[Stored items]
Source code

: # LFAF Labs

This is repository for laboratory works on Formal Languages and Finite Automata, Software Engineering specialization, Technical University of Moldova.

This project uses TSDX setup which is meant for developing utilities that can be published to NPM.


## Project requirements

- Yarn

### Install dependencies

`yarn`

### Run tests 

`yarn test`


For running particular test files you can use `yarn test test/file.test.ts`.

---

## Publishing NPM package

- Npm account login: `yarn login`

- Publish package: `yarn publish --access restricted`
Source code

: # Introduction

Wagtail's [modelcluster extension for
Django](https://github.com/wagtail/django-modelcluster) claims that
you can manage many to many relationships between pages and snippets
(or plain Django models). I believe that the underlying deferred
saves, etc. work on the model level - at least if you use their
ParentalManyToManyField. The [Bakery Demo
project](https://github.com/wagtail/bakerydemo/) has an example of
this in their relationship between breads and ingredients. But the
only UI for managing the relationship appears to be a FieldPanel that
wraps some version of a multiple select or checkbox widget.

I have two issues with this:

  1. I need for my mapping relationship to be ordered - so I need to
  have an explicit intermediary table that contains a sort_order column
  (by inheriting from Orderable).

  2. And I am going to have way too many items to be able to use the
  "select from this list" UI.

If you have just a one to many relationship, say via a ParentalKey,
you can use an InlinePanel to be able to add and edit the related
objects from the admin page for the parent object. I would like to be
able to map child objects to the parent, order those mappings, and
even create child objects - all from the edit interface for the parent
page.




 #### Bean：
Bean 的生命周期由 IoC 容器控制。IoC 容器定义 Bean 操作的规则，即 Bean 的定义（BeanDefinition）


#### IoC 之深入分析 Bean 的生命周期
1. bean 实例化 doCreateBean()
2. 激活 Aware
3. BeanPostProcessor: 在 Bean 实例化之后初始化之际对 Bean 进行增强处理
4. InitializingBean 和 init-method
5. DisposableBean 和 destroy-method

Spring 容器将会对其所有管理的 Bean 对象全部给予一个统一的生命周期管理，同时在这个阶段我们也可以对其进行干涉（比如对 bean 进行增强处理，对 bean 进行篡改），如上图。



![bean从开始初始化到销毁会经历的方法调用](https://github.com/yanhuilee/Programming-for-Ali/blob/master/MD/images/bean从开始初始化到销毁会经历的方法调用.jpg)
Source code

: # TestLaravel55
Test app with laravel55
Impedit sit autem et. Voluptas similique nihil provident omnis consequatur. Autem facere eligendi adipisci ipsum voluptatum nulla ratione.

* [What the task asks]:
Please retype exactly the line containing "2. 激活 Aware" and each line after it to the end of the records, and nothing more.

* [Response area]:
2. 激活 Aware
3. BeanPostProcessor: 在 Bean 实例化之后初始化之际对 Bean 进行增强处理
4. InitializingBean 和 init-method
5. DisposableBean 和 destroy-method

Spring 容器将会对其所有管理的 Bean 对象全部给予一个统一的生命周期管理，同时在这个阶段我们也可以对其进行干涉（比如对 bean 进行增强处理，对 bean 进行篡改），如上图。



![bean从开始初始化到销毁会经历的方法调用](https://github.com/yanhuilee/Programming-for-Ali/blob/master/MD/images/bean从开始初始化到销毁会经历的方法调用.jpg)
Source code

: # TestLaravel55
Test app with laravel55
Impedit sit autem et. Voluptas similique nihil provident omnis consequatur. Autem facere eligendi adipisci ipsum voluptatum nulla ratione.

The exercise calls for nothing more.